Nas
fogueiras da inquisição Pós-Moderna
Por
Alessandra Leles Rocha
Se a Pós-Modernidade trouxe inúmeros
desafios para as relações sociais, por outro lado, ela tem permitido uma
valiosa desconstrução e ressignificação de paradigmas, discursos e narrativas
históricas, contribuindo positivamente na formação de novas ideias e pensamentos
melhor ajustadas as demandas da sociedade.
Nesse contexto é que, vez por
outra, o inconsciente nos trai e revela o quanto nossa mente foi impregnada e
impactada por crenças, valores e princípios bastante questionáveis. O
importante é que um número bastante significativo de pessoas, quando nessa situação
conflituosa, percebem o seu desalinho e se pronunciam, se manifestam, pedindo
desculpas por algo que foi expresso; mas, que na verdade, não traduz a sua
consciência e percepção a respeito daquele determinado tema ou assunto.
Ao contrário do que muitos possam
pensar, isso representa um passo de evolução. Reconhecer no nosso processo
comunicativo os desajustes do nosso olhar e compreensão sobre o mundo é, tão
somente, a aplicação prática da nossa capacidade cognitiva e intelectual. Sinal
de que, apesar de todos os pesares, isso não foi perdido durante o redemoinho
devastador da interação entre realidade e virtualismo. Razão e sensibilidade,
ainda, tem o seu espaço garantido em cada um de nós.

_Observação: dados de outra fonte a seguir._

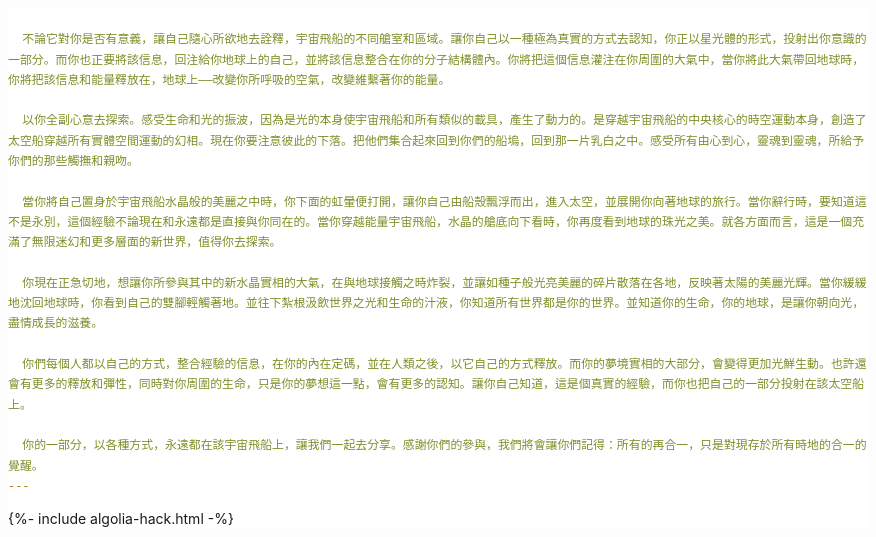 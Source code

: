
 ```yaml

  不論它對你是否有意義，讓自己隨心所欲地去詮釋，宇宙飛船的不同艙室和區域。讓你自己以一種極為真實的方式去認知，你正以星光體的形式，投射出你意識的一部分。而你也正要將該信息，回注給你地球上的自己，並將該信息整合在你的分子結構體內。你將把這個信息灌注在你周圍的大氣中，當你將此大氣帶回地球時，你將把該信息和能量釋放在，地球上——改變你所呼吸的空氣，改變維繫著你的能量。

  以你全副心意去探索。感受生命和光的振波，因為是光的本身使宇宙飛船和所有類似的載具，產生了動力的。是穿越宇宙飛船的中央核心的時空運動本身，創造了太空船穿越所有實體空間運動的幻相。現在你要注意彼此的下落。把他們集合起來回到你們的船塢，回到那一片乳白之中。感受所有由心到心，靈魂到靈魂，所給予你們的那些觸撫和親吻。

  當你將自己置身於宇宙飛船水晶般的美麗之中時，你下面的虹暈便打開，讓你自己由船殼飄浮而出，進入太空，並展開你向著地球的旅行。當你辭行時，要知道這不是永別，這個經驗不論現在和永遠都是直接與你同在的。當你穿越能量宇宙飛船，水晶的艙底向下看時，你再度看到地球的珠光之美。就各方面而言，這是一個充滿了無限迷幻和更多層面的新世界，值得你去探索。

  你現在正急切地，想讓你所參與其中的新水晶實相的大氣，在與地球接觸之時炸裂，並讓如種子般光亮美麗的碎片散落在各地，反映著太陽的美麗光輝。當你緩緩地沈回地球時，你看到自己的雙腳輕觸著地。並往下紮根汲飲世界之光和生命的汁液，你知道所有世界都是你的世界。並知道你的生命，你的地球，是讓你朝向光，盡情成長的滋養。

  你們每個人都以自己的方式，整合經驗的信息，在你的內在定碼，並在人類之後，以它自己的方式釋放。而你的夢境實相的大部分，會變得更加光鮮生動。也許還會有更多的釋放和彈性，同時對你周圍的生命，只是你的夢想這一點，會有更多的認知。讓你自己知道，這是個真實的經驗，而你也把自己的一部分投射在該太空船上。

  你的一部分，以各種方式，永遠都在該宇宙飛船上，讓我們一起去分享。感謝你們的參與，我們將會讓你們記得：所有的再合一，只是對現存於所有時地的合一的覺醒。
---
```


{%- include algolia-hack.html -%}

Que bom que seja assim! Porque
são elas que exercem a função de freio e contrapeso para os nossos
comportamentos, ações, pensamentos. O que significa que, quando ligadas e
atuantes, elas interrompem o fluxo de conflitos e beligerância comumente
presentes nas relações sociais. Afinal, aqui, ali ou acolá, as pessoas erram,
cometem deslizes, se equivocam, se contradizem; é natural que seja assim.
Graças as nossas teias de
comunicação é que o nosso conhecimento vive em constante construção e
elaboração. Trata-se de uma necessidade fundamental, em razão de o mundo estar
exposto a uma metamorfose diária. O dia a dia é submetido a um severo
escrutínio, justamente, para se poder apurar as eventuais falhas e
incongruências, que tenham passadas despercebidas. É um mecanismo de
arejamento, de renovação, de despojamento de velhas e inúteis amarras sociais.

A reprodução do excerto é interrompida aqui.